悪い予感ばかり的中するもの。左吉は珈琲を全て飲み干してから、サーバーにある残りの珈琲を水筒に移し替える。カカも電話を内容を盗み聞きしつつ、手元にある肩掛け鞄を緩慢に掛け直す。電話の音を聞きつけ、寝巻き姿のミユキまで起きてくるのだった。
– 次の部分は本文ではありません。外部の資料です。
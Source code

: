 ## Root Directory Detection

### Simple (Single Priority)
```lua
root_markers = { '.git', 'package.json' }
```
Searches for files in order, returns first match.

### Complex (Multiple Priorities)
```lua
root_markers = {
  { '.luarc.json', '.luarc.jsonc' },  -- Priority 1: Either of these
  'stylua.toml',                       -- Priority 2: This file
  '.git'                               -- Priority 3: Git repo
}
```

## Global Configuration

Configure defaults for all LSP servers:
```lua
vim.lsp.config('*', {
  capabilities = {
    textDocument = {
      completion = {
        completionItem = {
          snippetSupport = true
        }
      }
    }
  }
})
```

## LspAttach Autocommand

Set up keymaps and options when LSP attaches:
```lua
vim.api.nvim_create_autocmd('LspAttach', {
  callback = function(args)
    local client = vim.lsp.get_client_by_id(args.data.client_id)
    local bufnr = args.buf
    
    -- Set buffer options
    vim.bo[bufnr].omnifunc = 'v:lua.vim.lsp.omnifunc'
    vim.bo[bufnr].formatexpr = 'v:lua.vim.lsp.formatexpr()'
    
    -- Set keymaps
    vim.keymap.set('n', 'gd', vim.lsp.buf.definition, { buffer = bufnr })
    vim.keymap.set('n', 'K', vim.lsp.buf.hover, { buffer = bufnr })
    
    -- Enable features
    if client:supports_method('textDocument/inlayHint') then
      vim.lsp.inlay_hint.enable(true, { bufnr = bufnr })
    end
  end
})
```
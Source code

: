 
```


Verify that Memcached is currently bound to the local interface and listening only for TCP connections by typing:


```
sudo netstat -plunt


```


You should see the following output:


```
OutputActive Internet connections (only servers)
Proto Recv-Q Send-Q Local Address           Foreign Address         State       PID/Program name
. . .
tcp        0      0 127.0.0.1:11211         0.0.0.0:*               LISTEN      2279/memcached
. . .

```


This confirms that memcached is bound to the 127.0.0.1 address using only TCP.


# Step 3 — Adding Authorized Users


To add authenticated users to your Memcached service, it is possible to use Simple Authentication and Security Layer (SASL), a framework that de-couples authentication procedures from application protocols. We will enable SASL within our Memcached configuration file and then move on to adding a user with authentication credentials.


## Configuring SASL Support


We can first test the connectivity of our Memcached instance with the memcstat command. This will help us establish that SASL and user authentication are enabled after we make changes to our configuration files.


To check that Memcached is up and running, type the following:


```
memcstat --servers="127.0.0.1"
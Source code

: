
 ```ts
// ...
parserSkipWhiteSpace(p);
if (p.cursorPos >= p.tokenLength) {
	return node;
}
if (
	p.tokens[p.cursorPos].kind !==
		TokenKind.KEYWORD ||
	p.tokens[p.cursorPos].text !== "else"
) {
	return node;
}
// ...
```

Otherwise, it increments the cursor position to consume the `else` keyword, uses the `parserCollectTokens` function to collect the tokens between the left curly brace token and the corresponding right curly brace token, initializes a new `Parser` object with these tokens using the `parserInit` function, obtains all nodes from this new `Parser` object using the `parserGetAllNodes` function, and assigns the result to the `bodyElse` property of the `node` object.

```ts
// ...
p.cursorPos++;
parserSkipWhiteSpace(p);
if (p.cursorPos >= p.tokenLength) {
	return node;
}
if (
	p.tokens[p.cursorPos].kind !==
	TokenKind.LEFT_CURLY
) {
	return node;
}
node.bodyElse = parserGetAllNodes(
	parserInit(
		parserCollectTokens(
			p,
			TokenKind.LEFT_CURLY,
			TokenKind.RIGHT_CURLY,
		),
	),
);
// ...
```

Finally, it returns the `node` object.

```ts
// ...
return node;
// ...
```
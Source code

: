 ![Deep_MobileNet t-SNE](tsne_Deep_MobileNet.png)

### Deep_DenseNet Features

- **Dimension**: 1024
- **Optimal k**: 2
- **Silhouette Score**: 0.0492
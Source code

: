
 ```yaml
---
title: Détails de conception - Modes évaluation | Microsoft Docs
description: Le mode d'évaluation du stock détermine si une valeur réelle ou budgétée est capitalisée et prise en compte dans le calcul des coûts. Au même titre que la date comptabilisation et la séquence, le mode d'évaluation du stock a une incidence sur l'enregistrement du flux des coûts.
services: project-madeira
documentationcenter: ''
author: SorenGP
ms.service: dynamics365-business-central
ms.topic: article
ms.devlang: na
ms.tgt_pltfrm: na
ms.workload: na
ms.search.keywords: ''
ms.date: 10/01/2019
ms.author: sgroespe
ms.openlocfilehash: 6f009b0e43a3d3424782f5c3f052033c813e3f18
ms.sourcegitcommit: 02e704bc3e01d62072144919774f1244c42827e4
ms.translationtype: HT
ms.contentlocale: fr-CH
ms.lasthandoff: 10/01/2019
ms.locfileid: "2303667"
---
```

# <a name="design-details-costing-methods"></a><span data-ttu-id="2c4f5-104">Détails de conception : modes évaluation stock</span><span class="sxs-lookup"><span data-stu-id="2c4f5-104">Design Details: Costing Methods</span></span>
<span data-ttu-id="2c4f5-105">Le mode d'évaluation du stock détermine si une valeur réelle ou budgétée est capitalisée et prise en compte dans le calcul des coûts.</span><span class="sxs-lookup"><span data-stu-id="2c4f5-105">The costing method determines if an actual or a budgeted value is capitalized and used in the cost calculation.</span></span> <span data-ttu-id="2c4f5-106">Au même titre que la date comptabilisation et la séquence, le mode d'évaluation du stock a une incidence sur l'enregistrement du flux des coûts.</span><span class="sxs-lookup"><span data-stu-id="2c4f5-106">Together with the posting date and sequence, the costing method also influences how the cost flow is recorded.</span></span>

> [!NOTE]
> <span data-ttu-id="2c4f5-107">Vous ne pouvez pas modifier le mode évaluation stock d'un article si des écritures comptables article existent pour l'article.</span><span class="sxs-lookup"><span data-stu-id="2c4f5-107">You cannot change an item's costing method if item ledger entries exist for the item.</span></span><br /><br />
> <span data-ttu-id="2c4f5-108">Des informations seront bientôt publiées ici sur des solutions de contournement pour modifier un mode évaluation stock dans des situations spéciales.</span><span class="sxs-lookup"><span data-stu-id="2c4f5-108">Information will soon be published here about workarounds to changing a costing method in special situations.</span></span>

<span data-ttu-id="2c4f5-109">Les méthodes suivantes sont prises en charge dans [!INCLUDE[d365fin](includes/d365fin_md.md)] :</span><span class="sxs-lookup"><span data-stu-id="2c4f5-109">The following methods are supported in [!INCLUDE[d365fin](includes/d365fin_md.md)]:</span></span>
やがて、寝癖で髪を逆立たせた長臣が事務所の窓から大声で叫ぶ。
「すぐ出航するぞっ! ミユキ、遊佐を叩き起してきてくれっ!」
猫のような目を丸くして小さく跳び上がり、ミユキは遊佐の寝床へと駆け出してゆく。カカも携帯通信機器を取り出して連絡を取りだしたのだった。物々しい雰囲気に包まれるなか、左吉も荷物を纏めて、仮眠室から寝ぼけ眼で飛び出てくる九十九に乗船の合図を身振り手振りで送る。
……何が起きているにせよ、とにかく善は急げだ。こんなこともあろうかと、昨夜の内から荷物の積み込み作業を全て終えていたのだった。いつでも出れるよう万全を尽くしておくもの。あとは手荷物だけ持てばいい。これも、日頃から体に染み込んでいる習慣の賜物でもあった。
「おい、カラスっ! いったい何がどうしたんだよっ!」
「いいから、早く船に乗れ。直ぐ〝タイソン〟が乗り込んでくる」
九十九の顔色が変わる。「ああんっ? タイソンって、まさか米帝の特務機関かっ?」
「そのまさかだ。愚図愚図するなっ!」長臣が檄を飛ばす。
次いで、厳しい剣幕で遊佐がやってきた。「そうよっ! だから、はよう行ってっ! ここを出る前に捕まったら元も子もないっ」
遊佐は長い髪を後ろに縛り、例の民族衣装を羽織りながら小走りで揚陸艇へ向かってゆく。九十九も右往左往しつつも「こりゃ、一大事だわな」と、
白く広がるアスファルトを蹴り上げ、激しく舞う積雪。遊佐を先頭に九十九、カカ、左吉と続く。雲間からうっすらと光が差し、神々しいまでの光景。朝日に照らされて輝く揚陸艇は、見惚れるほどに美しかった。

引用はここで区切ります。